We can readily imagine what a delicious liquid hickory milk must be in which to cook hominy, rice, and similar kinds of grain; and there would be no danger from tuberculosis in this natural product of the vegetable kingdom. Perhaps at some future day, when milch cows are as rare in this country as they have been for ages in China and Japan, hickory milk will come into vogue again and be more highly valued by our people than it ever was by the aborigines.

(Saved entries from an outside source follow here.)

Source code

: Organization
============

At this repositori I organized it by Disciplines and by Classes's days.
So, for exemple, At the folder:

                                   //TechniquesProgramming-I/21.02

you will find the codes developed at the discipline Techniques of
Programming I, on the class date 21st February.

While we have no romantic tales to repeat in which either hickory trees or the nuts have played an important part, yet we can well imagine that such delicious food must, in ages past, as well as in our own times, have been a coveted luxury, enjoyed at many a social gathering of friends and neighbors. Many a country boy and girl has welcomed the early autumn frosts, because they announced the opening of the nutting season, reminding them of the long winter evenings near at hand, and that the industrious and nimble squirrel was a sharp competitor in the nutting field; consequently, no time could be wasted if a store of such luxuries was to be gathered for home use, or to be sent to city or village market for the benefit of less fortunate consumers. It is to be hoped that this source of pleasure and profit may continue long after the original forests of our country have disappeared, and through the preservation and planting of the noble food-bearing hickories by the roadsides, in orchards, also for shelter, shade and ornament. Valuable as hickory timber and hickory nuts have always been to the inhabitants of this country, we might reasonably suppose that there would be many thousands of these trees planted every year, in order to keep up a supply and make good the annual loss sustained in the destruction constantly going on in our forests. But no such plantings appear to have been undertaken in our Northern States, and only quite recently in the Southern, where the pecan nut is attracting considerable attention, on account of the increase in demand, and the advance in price obtained for them in the markets. Furthermore, with the many millions of dollars expended by the general government to encourage the planting, preservation and cultivation of forest trees, no special encouragement has been extended to the nut-bearing kinds, and the man who plants a cottonwood or worthless willow is given as much credit as though he planted and reared a tree a thousand times more valuable to himself and the country at large.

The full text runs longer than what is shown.